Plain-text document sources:
┌──

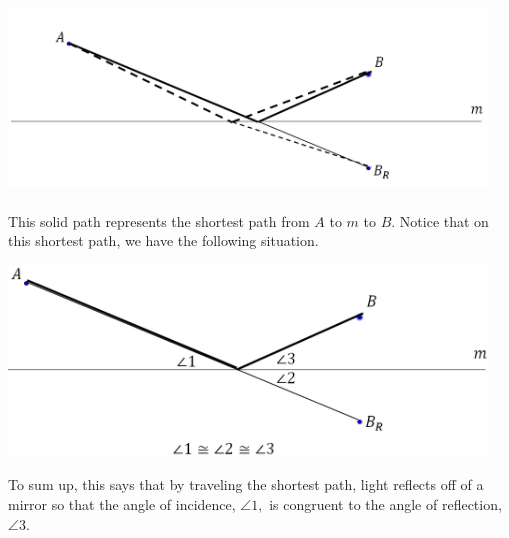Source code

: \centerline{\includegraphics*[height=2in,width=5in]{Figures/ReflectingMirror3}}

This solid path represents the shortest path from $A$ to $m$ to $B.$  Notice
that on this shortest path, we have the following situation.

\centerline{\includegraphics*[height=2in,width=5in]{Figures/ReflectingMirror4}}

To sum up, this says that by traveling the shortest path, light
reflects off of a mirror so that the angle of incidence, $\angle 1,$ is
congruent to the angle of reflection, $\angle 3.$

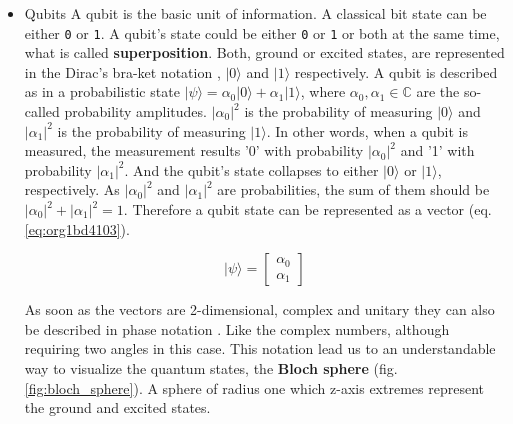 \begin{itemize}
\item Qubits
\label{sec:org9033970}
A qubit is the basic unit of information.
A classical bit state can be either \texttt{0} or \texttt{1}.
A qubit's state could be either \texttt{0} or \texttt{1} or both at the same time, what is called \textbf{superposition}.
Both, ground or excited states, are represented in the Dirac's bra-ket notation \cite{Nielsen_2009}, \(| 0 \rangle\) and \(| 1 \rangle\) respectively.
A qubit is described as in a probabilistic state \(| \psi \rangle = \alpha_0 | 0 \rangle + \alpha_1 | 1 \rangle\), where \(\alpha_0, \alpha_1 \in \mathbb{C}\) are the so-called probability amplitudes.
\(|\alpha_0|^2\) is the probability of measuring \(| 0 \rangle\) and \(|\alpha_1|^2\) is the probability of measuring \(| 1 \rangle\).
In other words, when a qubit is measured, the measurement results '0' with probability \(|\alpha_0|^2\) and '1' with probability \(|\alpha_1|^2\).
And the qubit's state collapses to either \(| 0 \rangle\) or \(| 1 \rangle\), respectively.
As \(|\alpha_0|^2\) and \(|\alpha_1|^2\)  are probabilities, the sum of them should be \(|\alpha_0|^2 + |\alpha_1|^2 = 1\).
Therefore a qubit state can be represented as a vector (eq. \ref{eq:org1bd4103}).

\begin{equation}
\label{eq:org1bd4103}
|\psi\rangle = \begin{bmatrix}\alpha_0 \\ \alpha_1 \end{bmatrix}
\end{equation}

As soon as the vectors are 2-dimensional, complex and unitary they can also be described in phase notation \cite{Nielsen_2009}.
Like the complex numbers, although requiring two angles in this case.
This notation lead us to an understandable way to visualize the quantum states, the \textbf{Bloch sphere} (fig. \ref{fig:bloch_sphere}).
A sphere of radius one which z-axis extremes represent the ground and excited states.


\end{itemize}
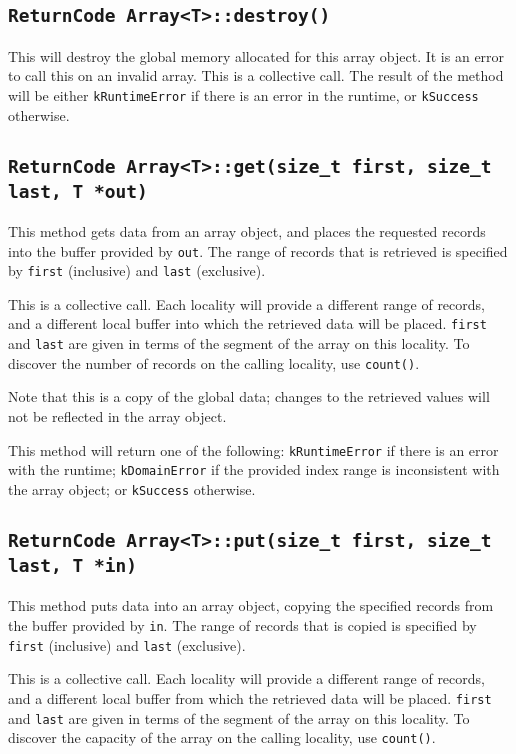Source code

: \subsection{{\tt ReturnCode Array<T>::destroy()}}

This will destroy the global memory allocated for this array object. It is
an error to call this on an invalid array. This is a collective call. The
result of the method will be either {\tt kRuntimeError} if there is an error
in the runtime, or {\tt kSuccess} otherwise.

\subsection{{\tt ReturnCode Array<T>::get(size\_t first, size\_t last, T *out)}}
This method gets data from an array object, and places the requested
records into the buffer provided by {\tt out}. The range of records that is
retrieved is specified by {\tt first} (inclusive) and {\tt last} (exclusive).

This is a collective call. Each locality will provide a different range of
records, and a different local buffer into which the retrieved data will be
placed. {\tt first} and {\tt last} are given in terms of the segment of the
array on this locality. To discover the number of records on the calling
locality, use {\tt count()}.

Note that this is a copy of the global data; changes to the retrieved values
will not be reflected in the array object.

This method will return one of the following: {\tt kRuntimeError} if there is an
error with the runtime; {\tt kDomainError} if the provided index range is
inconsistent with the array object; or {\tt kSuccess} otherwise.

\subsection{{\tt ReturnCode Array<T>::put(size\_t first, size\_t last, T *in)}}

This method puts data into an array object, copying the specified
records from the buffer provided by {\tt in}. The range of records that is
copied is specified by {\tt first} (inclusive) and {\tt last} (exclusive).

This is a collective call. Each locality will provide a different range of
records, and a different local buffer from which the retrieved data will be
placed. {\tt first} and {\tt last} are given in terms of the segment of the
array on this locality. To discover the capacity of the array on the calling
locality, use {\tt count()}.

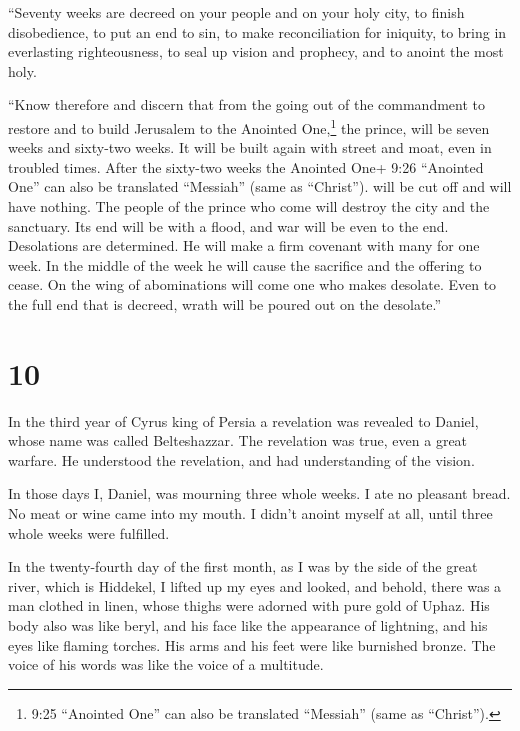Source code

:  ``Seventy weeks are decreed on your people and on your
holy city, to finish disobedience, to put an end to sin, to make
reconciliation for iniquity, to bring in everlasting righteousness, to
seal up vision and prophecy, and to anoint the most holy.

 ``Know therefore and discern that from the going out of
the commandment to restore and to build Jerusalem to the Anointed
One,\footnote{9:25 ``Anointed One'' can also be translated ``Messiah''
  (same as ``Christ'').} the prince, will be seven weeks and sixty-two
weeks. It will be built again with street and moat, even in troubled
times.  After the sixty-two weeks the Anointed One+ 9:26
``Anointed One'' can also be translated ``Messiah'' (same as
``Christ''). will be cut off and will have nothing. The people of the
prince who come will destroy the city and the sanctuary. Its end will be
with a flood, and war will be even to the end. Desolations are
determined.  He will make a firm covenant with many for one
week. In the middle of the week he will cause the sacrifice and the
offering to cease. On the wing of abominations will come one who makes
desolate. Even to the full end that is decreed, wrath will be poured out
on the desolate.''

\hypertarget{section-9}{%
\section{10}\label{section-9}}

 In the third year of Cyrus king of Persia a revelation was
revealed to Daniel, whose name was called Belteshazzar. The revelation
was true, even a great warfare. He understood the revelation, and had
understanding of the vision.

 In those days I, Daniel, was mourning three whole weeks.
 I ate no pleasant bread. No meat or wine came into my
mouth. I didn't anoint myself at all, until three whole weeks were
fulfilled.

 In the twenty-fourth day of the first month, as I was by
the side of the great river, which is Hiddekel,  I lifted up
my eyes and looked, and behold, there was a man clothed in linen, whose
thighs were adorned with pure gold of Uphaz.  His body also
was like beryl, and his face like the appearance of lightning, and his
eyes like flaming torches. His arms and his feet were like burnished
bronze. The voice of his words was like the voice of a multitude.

└──

▶ [TASK OBJECTIVE]
Although the records include pictures, the copy should reproduce every line exactly and none of the pictures.

▶ [OUTPUT FOR THIS EXERCISE]
Source code

: \centerline{\includegraphics*[height=2in,width=5in]{Figures/ReflectingMirror3}}

This solid path represents the shortest path from $A$ to $m$ to $B.$  Notice
that on this shortest path, we have the following situation.

\centerline{\includegraphics*[height=2in,width=5in]{Figures/ReflectingMirror4}}

To sum up, this says that by traveling the shortest path, light
reflects off of a mirror so that the angle of incidence, $\angle 1,$ is
congruent to the angle of reflection, $\angle 3.$

 \begin{itemize}
\item Qubits
\label{sec:org9033970}
A qubit is the basic unit of information.
A classical bit state can be either \texttt{0} or \texttt{1}.
A qubit's state could be either \texttt{0} or \texttt{1} or both at the same time, what is called \textbf{superposition}.
Both, ground or excited states, are represented in the Dirac's bra-ket notation \cite{Nielsen_2009}, \(| 0 \rangle\) and \(| 1 \rangle\) respectively.
A qubit is described as in a probabilistic state \(| \psi \rangle = \alpha_0 | 0 \rangle + \alpha_1 | 1 \rangle\), where \(\alpha_0, \alpha_1 \in \mathbb{C}\) are the so-called probability amplitudes.
\(|\alpha_0|^2\) is the probability of measuring \(| 0 \rangle\) and \(|\alpha_1|^2\) is the probability of measuring \(| 1 \rangle\).
In other words, when a qubit is measured, the measurement results '0' with probability \(|\alpha_0|^2\) and '1' with probability \(|\alpha_1|^2\).
And the qubit's state collapses to either \(| 0 \rangle\) or \(| 1 \rangle\), respectively.
As \(|\alpha_0|^2\) and \(|\alpha_1|^2\)  are probabilities, the sum of them should be \(|\alpha_0|^2 + |\alpha_1|^2 = 1\).
Therefore a qubit state can be represented as a vector (eq. \ref{eq:org1bd4103}).

\begin{equation}
\label{eq:org1bd4103}
|\psi\rangle = \begin{bmatrix}\alpha_0 \\ \alpha_1 \end{bmatrix}
\end{equation}

As soon as the vectors are 2-dimensional, complex and unitary they can also be described in phase notation \cite{Nielsen_2009}.
Like the complex numbers, although requiring two angles in this case.
This notation lead us to an understandable way to visualize the quantum states, the \textbf{Bloch sphere} (fig. \ref{fig:bloch_sphere}).
A sphere of radius one which z-axis extremes represent the ground and excited states.


\end{itemize}
Source code

: \subsection{{\tt ReturnCode Array<T>::destroy()}}

This will destroy the global memory allocated for this array object. It is
an error to call this on an invalid array. This is a collective call. The
result of the method will be either {\tt kRuntimeError} if there is an error
in the runtime, or {\tt kSuccess} otherwise.

\subsection{{\tt ReturnCode Array<T>::get(size\_t first, size\_t last, T *out)}}
This method gets data from an array object, and places the requested
records into the buffer provided by {\tt out}. The range of records that is
retrieved is specified by {\tt first} (inclusive) and {\tt last} (exclusive).

This is a collective call. Each locality will provide a different range of
records, and a different local buffer into which the retrieved data will be
placed. {\tt first} and {\tt last} are given in terms of the segment of the
array on this locality. To discover the number of records on the calling
locality, use {\tt count()}.

Note that this is a copy of the global data; changes to the retrieved values
will not be reflected in the array object.

This method will return one of the following: {\tt kRuntimeError} if there is an
error with the runtime; {\tt kDomainError} if the provided index range is
inconsistent with the array object; or {\tt kSuccess} otherwise.

\subsection{{\tt ReturnCode Array<T>::put(size\_t first, size\_t last, T *in)}}

This method puts data into an array object, copying the specified
records from the buffer provided by {\tt in}. The range of records that is
copied is specified by {\tt first} (inclusive) and {\tt last} (exclusive).

This is a collective call. Each locality will provide a different range of
records, and a different local buffer from which the retrieved data will be
placed. {\tt first} and {\tt last} are given in terms of the segment of the
array on this locality. To discover the capacity of the array on the calling
locality, use {\tt count()}.

Source code

:  ``Seventy weeks are decreed on your people and on your
holy city, to finish disobedience, to put an end to sin, to make
reconciliation for iniquity, to bring in everlasting righteousness, to
seal up vision and prophecy, and to anoint the most holy.

 ``Know therefore and discern that from the going out of
the commandment to restore and to build Jerusalem to the Anointed
One,\footnote{9:25 ``Anointed One'' can also be translated ``Messiah''
  (same as ``Christ'').} the prince, will be seven weeks and sixty-two
weeks. It will be built again with street and moat, even in troubled
times.  After the sixty-two weeks the Anointed One+ 9:26
``Anointed One'' can also be translated ``Messiah'' (same as
``Christ''). will be cut off and will have nothing. The people of the
prince who come will destroy the city and the sanctuary. Its end will be
with a flood, and war will be even to the end. Desolations are
determined.  He will make a firm covenant with many for one
week. In the middle of the week he will cause the sacrifice and the
offering to cease. On the wing of abominations will come one who makes
desolate. Even to the full end that is decreed, wrath will be poured out
on the desolate.''

\hypertarget{section-9}{%
\section{10}\label{section-9}}

 In the third year of Cyrus king of Persia a revelation was
revealed to Daniel, whose name was called Belteshazzar. The revelation
was true, even a great warfare. He understood the revelation, and had
understanding of the vision.

 In those days I, Daniel, was mourning three whole weeks.
 I ate no pleasant bread. No meat or wine came into my
mouth. I didn't anoint myself at all, until three whole weeks were
fulfilled.

 In the twenty-fourth day of the first month, as I was by
the side of the great river, which is Hiddekel,  I lifted up
my eyes and looked, and behold, there was a man clothed in linen, whose
thighs were adorned with pure gold of Uphaz.  His body also
was like beryl, and his face like the appearance of lightning, and his
eyes like flaming torches. His arms and his feet were like burnished
bronze. The voice of his words was like the voice of a multitude.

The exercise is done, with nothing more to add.